Each of the entries below should be written out exactly as it reads.

[Stored data entries]
———

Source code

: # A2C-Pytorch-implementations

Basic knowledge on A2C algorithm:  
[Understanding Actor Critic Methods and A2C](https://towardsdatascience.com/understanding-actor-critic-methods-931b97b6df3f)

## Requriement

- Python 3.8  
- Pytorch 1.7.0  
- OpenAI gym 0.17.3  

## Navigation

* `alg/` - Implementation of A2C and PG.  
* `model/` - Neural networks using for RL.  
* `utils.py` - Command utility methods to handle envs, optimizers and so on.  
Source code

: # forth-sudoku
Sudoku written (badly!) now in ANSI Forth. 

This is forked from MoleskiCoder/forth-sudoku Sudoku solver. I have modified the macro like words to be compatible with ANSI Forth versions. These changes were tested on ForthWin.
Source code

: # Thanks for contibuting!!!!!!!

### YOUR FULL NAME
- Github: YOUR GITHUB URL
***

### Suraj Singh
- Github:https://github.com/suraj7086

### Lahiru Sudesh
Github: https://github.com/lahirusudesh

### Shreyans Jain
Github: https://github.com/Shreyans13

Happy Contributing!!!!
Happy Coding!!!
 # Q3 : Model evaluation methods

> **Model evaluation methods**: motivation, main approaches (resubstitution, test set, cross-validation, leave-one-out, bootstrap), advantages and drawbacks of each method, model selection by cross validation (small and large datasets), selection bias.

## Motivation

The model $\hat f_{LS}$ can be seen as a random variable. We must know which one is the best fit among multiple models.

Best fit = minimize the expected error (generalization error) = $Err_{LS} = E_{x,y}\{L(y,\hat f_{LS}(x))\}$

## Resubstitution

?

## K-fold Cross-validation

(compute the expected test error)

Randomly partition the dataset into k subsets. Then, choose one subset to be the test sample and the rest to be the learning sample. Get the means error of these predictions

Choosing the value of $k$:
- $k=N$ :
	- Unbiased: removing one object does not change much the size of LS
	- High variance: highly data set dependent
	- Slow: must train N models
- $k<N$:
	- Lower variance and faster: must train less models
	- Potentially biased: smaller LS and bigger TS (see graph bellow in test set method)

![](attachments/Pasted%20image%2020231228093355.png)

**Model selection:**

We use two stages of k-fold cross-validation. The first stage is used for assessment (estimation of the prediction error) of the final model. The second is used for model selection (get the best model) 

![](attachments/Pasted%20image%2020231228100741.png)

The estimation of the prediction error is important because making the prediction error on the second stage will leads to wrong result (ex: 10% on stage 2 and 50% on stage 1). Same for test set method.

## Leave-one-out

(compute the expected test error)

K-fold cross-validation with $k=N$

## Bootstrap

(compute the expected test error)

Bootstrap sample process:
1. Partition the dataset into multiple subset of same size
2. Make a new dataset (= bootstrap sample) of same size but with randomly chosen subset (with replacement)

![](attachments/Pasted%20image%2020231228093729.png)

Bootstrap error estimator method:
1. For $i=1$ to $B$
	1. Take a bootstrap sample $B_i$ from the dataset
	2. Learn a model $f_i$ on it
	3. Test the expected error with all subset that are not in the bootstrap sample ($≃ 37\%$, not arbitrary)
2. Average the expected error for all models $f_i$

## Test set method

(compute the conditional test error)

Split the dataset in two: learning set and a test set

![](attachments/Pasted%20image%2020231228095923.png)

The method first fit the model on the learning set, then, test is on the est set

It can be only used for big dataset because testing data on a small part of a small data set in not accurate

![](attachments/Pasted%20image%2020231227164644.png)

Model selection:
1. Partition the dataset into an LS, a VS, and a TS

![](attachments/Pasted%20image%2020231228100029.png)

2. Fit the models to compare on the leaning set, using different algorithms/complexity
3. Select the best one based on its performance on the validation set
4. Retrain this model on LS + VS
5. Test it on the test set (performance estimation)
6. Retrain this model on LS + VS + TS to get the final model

———

FINISHED TASK –
Source code

: # A2C-Pytorch-implementations

Basic knowledge on A2C algorithm:  
[Understanding Actor Critic Methods and A2C](https://towardsdatascience.com/understanding-actor-critic-methods-931b97b6df3f)

## Requriement

- Python 3.8  
- Pytorch 1.7.0  
- OpenAI gym 0.17.3  

## Navigation

* `alg/` - Implementation of A2C and PG.  
* `model/` - Neural networks using for RL.  
* `utils.py` - Command utility methods to handle envs, optimizers and so on.  
Source code

: # forth-sudoku
Sudoku written (badly!) now in ANSI Forth. 

This is forked from MoleskiCoder/forth-sudoku Sudoku solver. I have modified the macro like words to be compatible with ANSI Forth versions. These changes were tested on ForthWin.
Source code

: # Thanks for contibuting!!!!!!!

### YOUR FULL NAME
- Github: YOUR GITHUB URL
***

### Suraj Singh
- Github:https://github.com/suraj7086

### Lahiru Sudesh
Github: https://github.com/lahirusudesh

### Shreyans Jain
Github: https://github.com/Shreyans13

Happy Contributing!!!!
Happy Coding!!!
 # Q3 : Model evaluation methods

> **Model evaluation methods**: motivation, main approaches (resubstitution, test set, cross-validation, leave-one-out, bootstrap), advantages and drawbacks of each method, model selection by cross validation (small and large datasets), selection bias.

## Motivation

The model $\hat f_{LS}$ can be seen as a random variable. We must know which one is the best fit among multiple models.

Best fit = minimize the expected error (generalization error) = $Err_{LS} = E_{x,y}\{L(y,\hat f_{LS}(x))\}$

## Resubstitution

?

## K-fold Cross-validation

(compute the expected test error)

Randomly partition the dataset into k subsets. Then, choose one subset to be the test sample and the rest to be the learning sample. Get the means error of these predictions

Choosing the value of $k$:
- $k=N$ :
	- Unbiased: removing one object does not change much the size of LS
	- High variance: highly data set dependent
	- Slow: must train N models
- $k<N$:
	- Lower variance and faster: must train less models
	- Potentially biased: smaller LS and bigger TS (see graph bellow in test set method)

![](attachments/Pasted%20image%2020231228093355.png)

**Model selection:**

We use two stages of k-fold cross-validation. The first stage is used for assessment (estimation of the prediction error) of the final model. The second is used for model selection (get the best model) 

![](attachments/Pasted%20image%2020231228100741.png)

The estimation of the prediction error is important because making the prediction error on the second stage will leads to wrong result (ex: 10% on stage 2 and 50% on stage 1). Same for test set method.

## Leave-one-out

(compute the expected test error)

K-fold cross-validation with $k=N$

## Bootstrap

(compute the expected test error)

Bootstrap sample process:
1. Partition the dataset into multiple subset of same size
2. Make a new dataset (= bootstrap sample) of same size but with randomly chosen subset (with replacement)

![](attachments/Pasted%20image%2020231228093729.png)

Bootstrap error estimator method:
1. For $i=1$ to $B$
	1. Take a bootstrap sample $B_i$ from the dataset
	2. Learn a model $f_i$ on it
	3. Test the expected error with all subset that are not in the bootstrap sample ($≃ 37\%$, not arbitrary)
2. Average the expected error for all models $f_i$

## Test set method

(compute the conditional test error)

Split the dataset in two: learning set and a test set

![](attachments/Pasted%20image%2020231228095923.png)

The method first fit the model on the learning set, then, test is on the est set

It can be only used for big dataset because testing data on a small part of a small data set in not accurate

![](attachments/Pasted%20image%2020231227164644.png)

Model selection:
1. Partition the dataset into an LS, a VS, and a TS

![](attachments/Pasted%20image%2020231228100029.png)

2. Fit the models to compare on the leaning set, using different algorithms/complexity
3. Select the best one based on its performance on the validation set
4. Retrain this model on LS + VS
5. Test it on the test set (performance estimation)
6. Retrain this model on LS + VS + TS to get the final model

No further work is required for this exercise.